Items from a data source
*** Begin section ***

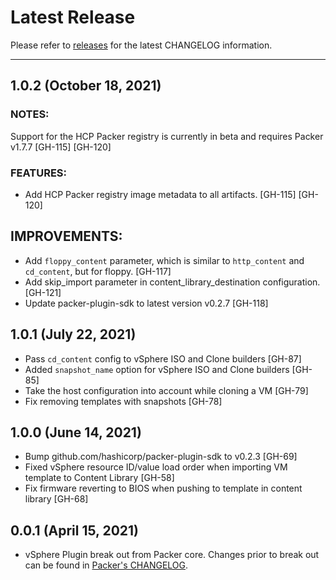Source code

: # Latest Release

Please refer to [releases](https://github.com/hashicorp/packer-plugin-vsphere/releases) for the latest CHANGELOG information.

---
## 1.0.2 (October 18, 2021)

### NOTES:
Support for the HCP Packer registry is currently in beta and requires
Packer v1.7.7 [GH-115] [GH-120]

### FEATURES:
* Add HCP Packer registry image metadata to all artifacts. [GH-115]
    [GH-120]

## IMPROVEMENTS:
* Add `floppy_content` parameter, which is similar to `http_content` and
    `cd_content`, but for floppy. [GH-117]
* Add skip_import parameter in content_library_destination configuration.
    [GH-121]
* Update packer-plugin-sdk to latest version v0.2.7 [GH-118]

## 1.0.1 (July 22, 2021)

* Pass `cd_content` config to vSphere ISO and Clone builders [GH-87]
* Added `snapshot_name` option for vSphere ISO and Clone builders [GH-85]
* Take the host configuration into account while cloning a VM [GH-79]
* Fix removing templates with snapshots [GH-78]

## 1.0.0 (June 14, 2021)

* Bump github.com/hashicorp/packer-plugin-sdk to v0.2.3 [GH-69]
* Fixed vSphere resource ID/value load order when importing VM template to Content Library [GH-58]
* Fix firmware reverting to BIOS when pushing to template in content library [GH-68]

## 0.0.1 (April 15, 2021)

* vSphere Plugin break out from Packer core. Changes prior to break out can be found in [Packer's CHANGELOG](https://github.com/hashicorp/packer/blob/master/CHANGELOG.md).

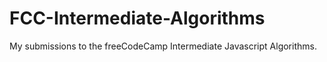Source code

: # FCC-Intermediate-Algorithms
My submissions to the freeCodeCamp Intermediate Javascript Algorithms.
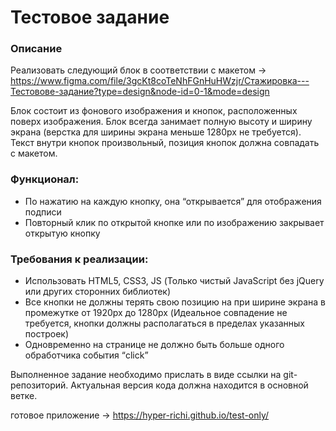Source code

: # Тестовое задание

### Описание

Реализовать следующий блок в соответствии с макетом -> https://www.figma.com/file/3gcKt8coTeNhFGnHuHWzjr/Стажировка---Тестовове-задание?type=design&node-id=0-1&mode=design

Блок состоит из фонового изображения и кнопок, расположенных поверх изображения.
Блок всегда занимает полную высоту и ширину экрана (верстка для ширины экрана меньше 1280px не требуется).
Текст внутри кнопок произвольный, позиция кнопок должна совпадать с макетом.

### Функционал:
- По нажатию на каждую кнопку, она “открывается” для отображения подписи
- Повторный клик по открытой кнопке или по изображению закрывает открытую кнопку

### Требования к реализации:
- Использовать HTML5, CSS3, JS (Только чистый JavaScript без jQuery или других сторонних библиотек)
- Все кнопки не должны терять свою позицию на при ширине экрана в промежутке от 1920px до 1280px (Идеальное совпадение не требуется, кнопки должны располагаться в пределах указанных построек)
- Одновременно на странице не должно быть больше одного обработчика события “click”

Выполненное задание необходимо прислать в виде ссылки на git-репозиторий. Актуальная версия кода должна находится в основной ветке.

готовое приложение -> https://hyper-richi.github.io/test-only/
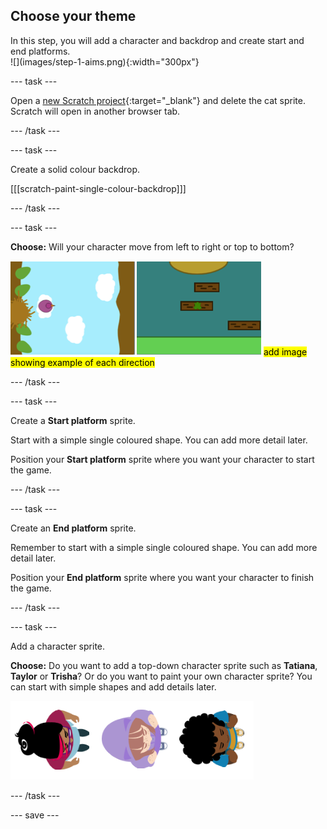 ## Choose your theme

<div style="display: flex; flex-wrap: wrap">
<div style="flex-basis: 200px; flex-grow: 1; margin-right: 15px;">
In this step, you will add a character and backdrop and create start and end platforms. 
</div>
<div>
![](images/step-1-aims.png){:width="300px"}
</div>
</div>

--- task ---

Open a [new Scratch project](http://rpf.io/scratch-new){:target="_blank"} and delete the cat sprite. Scratch will open in another browser tab.

--- /task ---

--- task ---

Create a solid colour backdrop. 

[[[scratch-paint-single-colour-backdrop]]]

--- /task ---

--- task ---

**Choose:** Will your character move from left to right or top to bottom? 

![](images/direction-examples.png) <mark>add image showing example of each direction </mark>

--- /task ---

--- task ---

Create a **Start platform** sprite. 

Start with a simple single coloured shape. You can add more detail later. 

Position your **Start platform** sprite where you want your character to start the game.

--- /task ---

--- task ---

Create an **End platform** sprite. 

Remember to start with a simple single coloured shape. You can add more detail later. 

Position your **End platform** sprite where you want your character to finish the game.

--- /task ---

--- task ---

Add a character sprite. 

**Choose:** Do you want to add a top-down character sprite such as **Tatiana**, **Taylor** or **Trisha**? Or do you want to paint your own character sprite? You can start with simple shapes and add details later.

![Image of the top down sprites available in scratch](images/top-down-sprites.png)

--- /task ---

--- save ---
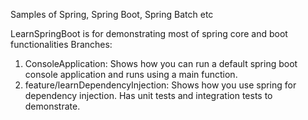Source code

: Samples of Spring, Spring Boot, Spring Batch etc


LearnSpringBoot is for demonstrating most of spring core and boot functionalities
Branches: 
1. ConsoleApplication:  Shows how you can run a default spring boot console application and runs using a main function.
1. feature/learnDependencyInjection: Shows how you use spring for dependency injection. Has unit tests and integration tests to demonstrate.

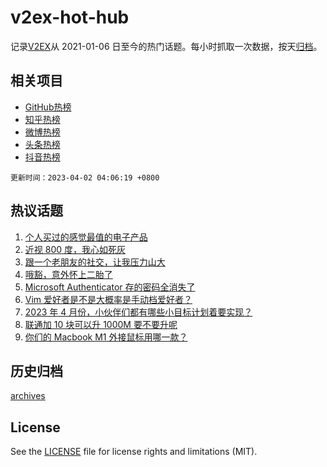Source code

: # v2ex-hot-hub

 记录[V2EX](https://www.v2ex.com/)从 2021-01-06 日至今的热门话题。每小时抓取一次数据，按天[归档](archives)。
 
 ## 相关项目

- [GitHub热榜](https://github.com/lonnyzhang423/github-hot-hub)
- [知乎热榜](https://github.com/lonnyzhang423/zhihu-hot-hub)
- [微博热榜](https://github.com/lonnyzhang423/weibo-hot-hub)
- [头条热榜](https://github.com/lonnyzhang423/toutiao-hot-hub)
- [抖音热榜](https://github.com/lonnyzhang423/douyin-hot-hub)


 `更新时间：2023-04-02 04:06:19 +0800`

## 热议话题

1. [个人买过的感觉最值的电子产品](https://www.v2ex.com/t/928951)
1. [近视 800 度，我心如死灰](https://www.v2ex.com/t/929016)
1. [跟一个老朋友的社交，让我压力山大](https://www.v2ex.com/t/929039)
1. [哦豁，意外怀上二胎了](https://www.v2ex.com/t/928930)
1. [Microsoft Authenticator 存的密码全消失了](https://www.v2ex.com/t/928913)
1. [Vim 爱好者是不是大概率是手动档爱好者？](https://www.v2ex.com/t/928942)
1. [2023 年 4 月份，小伙伴们都有哪些小目标计划着要实现？](https://www.v2ex.com/t/928918)
1. [联通加 10 块可以升 1000M 要不要升呢](https://www.v2ex.com/t/929002)
1. [你们的 Macbook M1 外接鼠标用哪一款？](https://www.v2ex.com/t/929028)

## 历史归档

[archives](archives)

## License

See the [LICENSE](LICENSE) file for license rights and limitations (MIT).
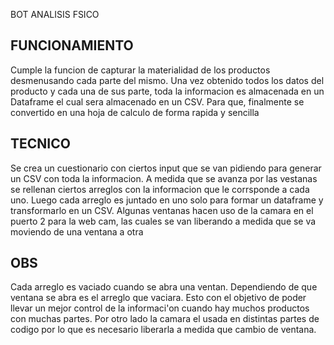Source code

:                                                       
BOT ANALISIS FSICO

 FUNCIONAMIENTO
 --------------
 Cumple la funcion de capturar la materialidad de los productos desmenusando cada parte del mismo.
 Una vez obtenido todos los datos del producto y cada una de sus parte, toda la informacion es almacenada
 en un Dataframe el cual sera almacenado en un CSV. Para que, finalmente se convertido en una hoja de 
 calculo de forma rapida y sencilla

 TECNICO
 --------
 Se crea un cuestionario con ciertos input que se van pidiendo para generar un CSV con toda la informacion.
 A medida que se avanza por las vestanas se rellenan ciertos arreglos con la informacion que le corrsponde a cada uno.
 Luego cada arreglo es juntado en uno solo para formar un dataframe y transformarlo en un CSV.
 Algunas ventanas hacen uso de la camara en el puerto 2 para la web cam, las cuales se van liberando a medida que
 se va moviendo de una ventana a otra

 OBS
 -------
 Cada arreglo es vaciado cuando se abra una ventan. Dependiendo de que ventana se abra es el arreglo que vaciara.
 Esto con el objetivo de poder llevar un mejor control de la informaci'on cuando hay muchos productos con muchas partes.
 Por otro lado la camara el usada en distintas partes de codigo por lo que es necesario liberarla a medida que cambio
 de ventana.
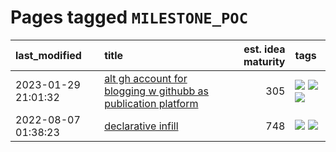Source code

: # Pages tagged `MILESTONE_POC`

|last_modified|title|est. idea maturity|tags
|:---|:---|---:|:---|
|2023-01-29 21:01:32|[alt gh account for blogging w githubb as publication platform](../alt_gh_account_for_blogging.md)|305|[![](https://img.shields.io/badge/tag-MILESTONE_POC-abf295)](../tags/MILESTONE_POC.md) [![](https://img.shields.io/badge/tag-publication-12eec5)](../tags/publication.md) [![](https://img.shields.io/badge/tag-wip-53417a)](../tags/wip.md)|
|2022-08-07 01:38:23|[declarative infill](../declarative-infill.md)|748|[![](https://img.shields.io/badge/tag-MILESTONE_POC-abf295)](../tags/MILESTONE_POC.md) [![](https://img.shields.io/badge/tag-experimental-869bd0)](../tags/experimental.md)|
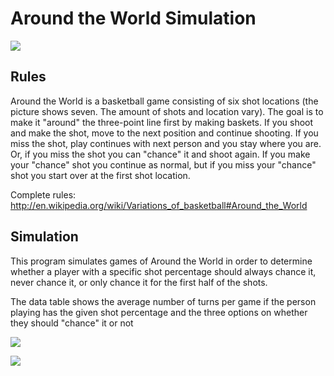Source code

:Around the World Simulation
===========================
![](https://raw.github.com/chazp/around_the_world/master/pictures/AroundtheWorld.PNG)

## Rules ##
Around the World is a basketball game consisting of six shot locations (the picture shows seven. The amount of shots and location vary). The goal is to make it "around" the three-point line first by making baskets. If you shoot and make the shot, move to the next position and continue shooting. If you miss the shot, play continues with next person and you stay where you are. Or, if you miss the shot you can "chance" it and shoot again. If you make your "chance" shot you continue as normal, but if you miss your "chance" shot you start over at the first shot location.

Complete rules:
http://en.wikipedia.org/wiki/Variations_of_basketball#Around_the_World

## Simulation ##
This program simulates games of Around the World in order to determine whether a player with a specific shot percentage should always chance it, never chance it, or only chance it for the first half of the shots. 

The data table shows the average number of turns per game if the person playing 
has the given shot percentage and the three options on whether they should "chance"
it or not

![](https://raw.github.com/chazp/around_the_world/master/pictures/Data1.png)

![](https://raw.github.com/chazp/around_the_world/master/pictures/Data2.png)


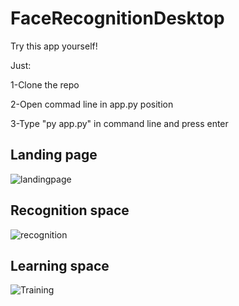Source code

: # FaceRecognitionDesktop

Try this app yourself!

Just:

1-Clone the repo

2-Open commad line in app.py position

3-Type "py app.py" in command line and press enter 

## Landing page

![landingpage](https://user-images.githubusercontent.com/44329044/158702117-6beae79a-b3b2-4d39-a2d3-1f34873692d4.png)

## Recognition space

![recognition](https://user-images.githubusercontent.com/44329044/158702685-4497a4fc-a5ca-40a8-b784-b900e014d582.png)


## Learning space

![Training](https://user-images.githubusercontent.com/44329044/158702753-7bc018c7-f9b1-4030-aea4-8c15a4922278.png)
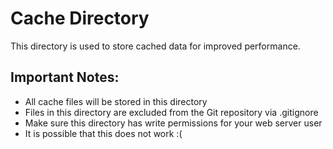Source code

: # Cache Directory

This directory is used to store cached data for improved performance.

## Important Notes:

- All cache files will be stored in this directory
- Files in this directory are excluded from the Git repository via .gitignore
- Make sure this directory has write permissions for your web server user 
- It is possible that this does not work :(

*** End section ***

If a line above contains the string "only", count it, then give the total and nothing else.

2